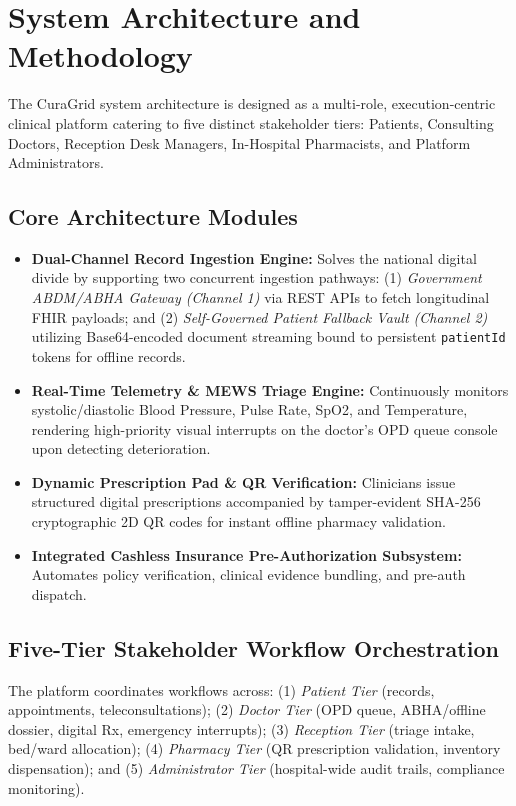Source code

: \documentclass[conference]{IEEEtran}
\begin{document}
\section{System Architecture and Methodology}
The CuraGrid system architecture is designed as a multi-role, execution-centric clinical platform catering to five distinct stakeholder tiers: Patients, Consulting Doctors, Reception Desk Managers, In-Hospital Pharmacists, and Platform Administrators.

\subsection{Core Architecture Modules}
\begin{itemize}
    \item \textbf{Dual-Channel Record Ingestion Engine:} Solves the national digital divide by supporting two concurrent ingestion pathways: (1) \textit{Government ABDM/ABHA Gateway (Channel 1)} via REST APIs to fetch longitudinal FHIR payloads; and (2) \textit{Self-Governed Patient Fallback Vault (Channel 2)} utilizing Base64-encoded document streaming bound to persistent \texttt{patientId} tokens for offline records.
    \item \textbf{Real-Time Telemetry \& MEWS Triage Engine:} Continuously monitors systolic/diastolic Blood Pressure, Pulse Rate, SpO2, and Temperature, rendering high-priority visual interrupts on the doctor's OPD queue console upon detecting deterioration.
    \item \textbf{Dynamic Prescription Pad \& QR Verification:} Clinicians issue structured digital prescriptions accompanied by tamper-evident SHA-256 cryptographic 2D QR codes for instant offline pharmacy validation.
    \item \textbf{Integrated Cashless Insurance Pre-Authorization Subsystem:} Automates policy verification, clinical evidence bundling, and pre-auth dispatch.
\end{itemize}

\subsection{Five-Tier Stakeholder Workflow Orchestration}
The platform coordinates workflows across: (1) \textit{Patient Tier} (records, appointments, teleconsultations); (2) \textit{Doctor Tier} (OPD queue, ABHA/offline dossier, digital Rx, emergency interrupts); (3) \textit{Reception Tier} (triage intake, bed/ward allocation); (4) \textit{Pharmacy Tier} (QR prescription validation, inventory dispensation); and (5) \textit{Administrator Tier} (hospital-wide audit trails, compliance monitoring).
\end{document}
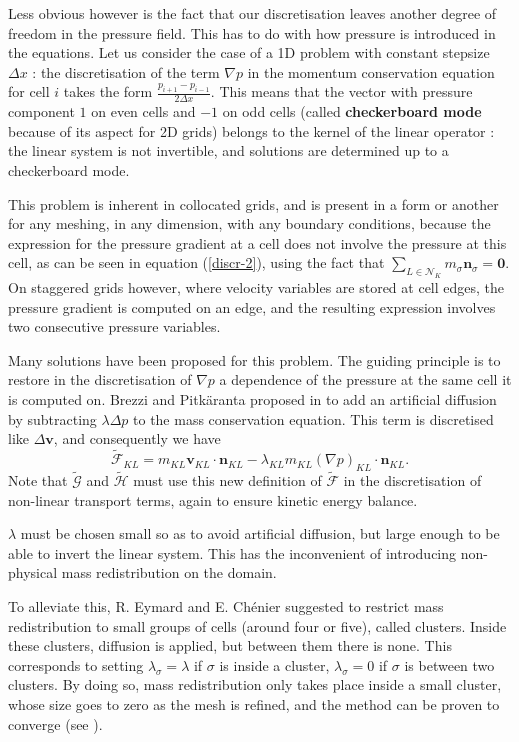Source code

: \documentclass[12pt]{article}
\newcommand{\vb}[1]{\ensuremath{\boldsymbol #1}}
\begin{document}
Less obvious however is the fact that our discretisation leaves
another degree of freedom in the pressure field. This has to do with
how pressure is introduced in the equations. Let us consider the case
of a 1D problem with constant stepsize $\Delta x$ : the discretisation
of the term $\nabla p$ in the momentum conservation equation for cell
$i$ takes the form $\frac{p_{i+1} - p_{i-1}}{2 \Delta x}$. This means
that the vector with pressure component $1$ on even cells and $-1$ on
odd cells (called {\bf checkerboard mode} because of its aspect for 2D
grids) belongs to the kernel of the linear operator : the linear
system is not invertible, and solutions are determined up to a
checkerboard mode.

This problem is inherent in collocated grids, and is present in a form
or another for any meshing, in any dimension, with any boundary
conditions, because the expression for the pressure gradient at a cell
does not involve the pressure at this cell, as can be seen in equation
(\ref{discr-2}), using the fact that $\sum_{L \in \mathcal N _{K}}
m_\sigma \vb{n}_\sigma = \vb{0}$. On staggered grids however, where
velocity variables are stored at cell edges, the pressure gradient is
computed on an edge, and the resulting expression involves two
consecutive pressure variables.

Many solutions have been proposed for this problem. The guiding
principle is to restore in the discretisation of $\nabla p$ a
dependence of the pressure at the same cell it is computed on. Brezzi
and Pitk{\"a}ranta proposed in \cite{brezzip} to add an artificial
diffusion by subtracting $\lambda \Delta p$ to the mass conservation
equation. This term is discretised like $\Delta \vb{v}$, and
consequently we have $$\tilde{\mathcal{F}}_{KL} = m_{KL} \vb{v}_{KL}
\cdot \vb{n}_{KL} - \lambda_{KL} m_{KL} (\nabla p)_{KL} \cdot
\vb{n}_{KL} .$$ Note that $\tilde{\mathcal{G}}$ and
$\tilde{\mathcal{H}}$ must use this new definition of
$\tilde{\mathcal{F}}$ in the discretisation of non-linear transport
terms, again to ensure kinetic energy balance.

$\lambda$ must be chosen small so as to avoid artificial diffusion,
but large enough to be able to invert the linear system. This has the
inconvenient of introducing non-physical mass redistribution on the
domain.

To alleviate this, R. Eymard and E. Ch\'enier \cite{che-06-num}
suggested to restrict mass redistribution to small groups of cells
(around four or five), called clusters. Inside these clusters,
diffusion is applied, but between them there is none. This corresponds
to setting $\lambda_\sigma = \lambda$ if $\sigma$ is inside a cluster,
$\lambda_\sigma = 0$ if $\sigma$ is between two clusters. By doing so,
mass redistribution only takes place inside a small cluster, whose size
goes to zero as the mesh is refined, and the method can be proven to
converge (see \cite{eym-07-sta}).
\end{document}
☆ ☆ ☆ ☆ ☆
### What needs to be done
Output the whole listing without change. Any picture is to be left out.

### Response below
Source code

: \documentclass[conference]{IEEEtran}
\begin{document}
\section{System Architecture and Methodology}
The CuraGrid system architecture is designed as a multi-role, execution-centric clinical platform catering to five distinct stakeholder tiers: Patients, Consulting Doctors, Reception Desk Managers, In-Hospital Pharmacists, and Platform Administrators.

\subsection{Core Architecture Modules}
\begin{itemize}
    \item \textbf{Dual-Channel Record Ingestion Engine:} Solves the national digital divide by supporting two concurrent ingestion pathways: (1) \textit{Government ABDM/ABHA Gateway (Channel 1)} via REST APIs to fetch longitudinal FHIR payloads; and (2) \textit{Self-Governed Patient Fallback Vault (Channel 2)} utilizing Base64-encoded document streaming bound to persistent \texttt{patientId} tokens for offline records.
    \item \textbf{Real-Time Telemetry \& MEWS Triage Engine:} Continuously monitors systolic/diastolic Blood Pressure, Pulse Rate, SpO2, and Temperature, rendering high-priority visual interrupts on the doctor's OPD queue console upon detecting deterioration.
    \item \textbf{Dynamic Prescription Pad \& QR Verification:} Clinicians issue structured digital prescriptions accompanied by tamper-evident SHA-256 cryptographic 2D QR codes for instant offline pharmacy validation.
    \item \textbf{Integrated Cashless Insurance Pre-Authorization Subsystem:} Automates policy verification, clinical evidence bundling, and pre-auth dispatch.
\end{itemize}

\subsection{Five-Tier Stakeholder Workflow Orchestration}
The platform coordinates workflows across: (1) \textit{Patient Tier} (records, appointments, teleconsultations); (2) \textit{Doctor Tier} (OPD queue, ABHA/offline dossier, digital Rx, emergency interrupts); (3) \textit{Reception Tier} (triage intake, bed/ward allocation); (4) \textit{Pharmacy Tier} (QR prescription validation, inventory dispensation); and (5) \textit{Administrator Tier} (hospital-wide audit trails, compliance monitoring).
\end{document}
Source code

: \documentclass[12pt]{article}
\newcommand{\vb}[1]{\ensuremath{\boldsymbol #1}}
\begin{document}
Less obvious however is the fact that our discretisation leaves
another degree of freedom in the pressure field. This has to do with
how pressure is introduced in the equations. Let us consider the case
of a 1D problem with constant stepsize $\Delta x$ : the discretisation
of the term $\nabla p$ in the momentum conservation equation for cell
$i$ takes the form $\frac{p_{i+1} - p_{i-1}}{2 \Delta x}$. This means
that the vector with pressure component $1$ on even cells and $-1$ on
odd cells (called {\bf checkerboard mode} because of its aspect for 2D
grids) belongs to the kernel of the linear operator : the linear
system is not invertible, and solutions are determined up to a
checkerboard mode.

This problem is inherent in collocated grids, and is present in a form
or another for any meshing, in any dimension, with any boundary
conditions, because the expression for the pressure gradient at a cell
does not involve the pressure at this cell, as can be seen in equation
(\ref{discr-2}), using the fact that $\sum_{L \in \mathcal N _{K}}
m_\sigma \vb{n}_\sigma = \vb{0}$. On staggered grids however, where
velocity variables are stored at cell edges, the pressure gradient is
computed on an edge, and the resulting expression involves two
consecutive pressure variables.

Many solutions have been proposed for this problem. The guiding
principle is to restore in the discretisation of $\nabla p$ a
dependence of the pressure at the same cell it is computed on. Brezzi
and Pitk{\"a}ranta proposed in \cite{brezzip} to add an artificial
diffusion by subtracting $\lambda \Delta p$ to the mass conservation
equation. This term is discretised like $\Delta \vb{v}$, and
consequently we have $$\tilde{\mathcal{F}}_{KL} = m_{KL} \vb{v}_{KL}
\cdot \vb{n}_{KL} - \lambda_{KL} m_{KL} (\nabla p)_{KL} \cdot
\vb{n}_{KL} .$$ Note that $\tilde{\mathcal{G}}$ and
$\tilde{\mathcal{H}}$ must use this new definition of
$\tilde{\mathcal{F}}$ in the discretisation of non-linear transport
terms, again to ensure kinetic energy balance.

$\lambda$ must be chosen small so as to avoid artificial diffusion,
but large enough to be able to invert the linear system. This has the
inconvenient of introducing non-physical mass redistribution on the
domain.

To alleviate this, R. Eymard and E. Ch\'enier \cite{che-06-num}
suggested to restrict mass redistribution to small groups of cells
(around four or five), called clusters. Inside these clusters,
diffusion is applied, but between them there is none. This corresponds
to setting $\lambda_\sigma = \lambda$ if $\sigma$ is inside a cluster,
$\lambda_\sigma = 0$ if $\sigma$ is between two clusters. By doing so,
mass redistribution only takes place inside a small cluster, whose size
goes to zero as the mesh is refined, and the method can be proven to
converge (see \cite{eym-07-sta}).
\end{document}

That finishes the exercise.